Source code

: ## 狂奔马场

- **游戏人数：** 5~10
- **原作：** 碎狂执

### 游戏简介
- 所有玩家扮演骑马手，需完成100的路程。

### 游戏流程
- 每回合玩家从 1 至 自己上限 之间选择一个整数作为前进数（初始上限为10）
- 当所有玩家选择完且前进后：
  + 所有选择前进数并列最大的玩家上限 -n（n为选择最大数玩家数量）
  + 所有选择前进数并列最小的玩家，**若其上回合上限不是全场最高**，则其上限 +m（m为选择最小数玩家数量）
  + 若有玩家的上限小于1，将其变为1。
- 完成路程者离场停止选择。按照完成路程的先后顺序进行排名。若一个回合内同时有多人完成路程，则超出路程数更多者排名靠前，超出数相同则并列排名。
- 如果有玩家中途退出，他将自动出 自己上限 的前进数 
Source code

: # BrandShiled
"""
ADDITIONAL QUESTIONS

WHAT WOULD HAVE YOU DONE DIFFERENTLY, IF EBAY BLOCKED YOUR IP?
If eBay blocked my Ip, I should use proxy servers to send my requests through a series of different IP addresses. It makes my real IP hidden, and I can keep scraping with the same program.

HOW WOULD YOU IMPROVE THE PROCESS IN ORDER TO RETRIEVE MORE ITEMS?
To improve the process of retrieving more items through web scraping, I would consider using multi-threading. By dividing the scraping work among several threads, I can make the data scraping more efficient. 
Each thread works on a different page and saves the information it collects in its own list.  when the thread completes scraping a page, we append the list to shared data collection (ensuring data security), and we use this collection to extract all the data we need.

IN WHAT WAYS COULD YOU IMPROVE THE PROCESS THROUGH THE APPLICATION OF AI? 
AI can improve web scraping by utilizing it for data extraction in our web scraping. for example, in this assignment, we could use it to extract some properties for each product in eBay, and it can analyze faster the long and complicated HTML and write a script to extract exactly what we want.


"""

* Activity
Filter the entries and keep only the lines holding "extract".

* Output for this exercise
Each thread works on a different page and saves the information it collects in its own list.  when the thread completes scraping a page, we append the list to shared data collection (ensuring data security), and we use this collection to extract all the data we need.
AI can improve web scraping by utilizing it for data extraction in our web scraping. for example, in this assignment, we could use it to extract some properties for each product in eBay, and it can analyze faster the long and complicated HTML and write a script to extract exactly what we want.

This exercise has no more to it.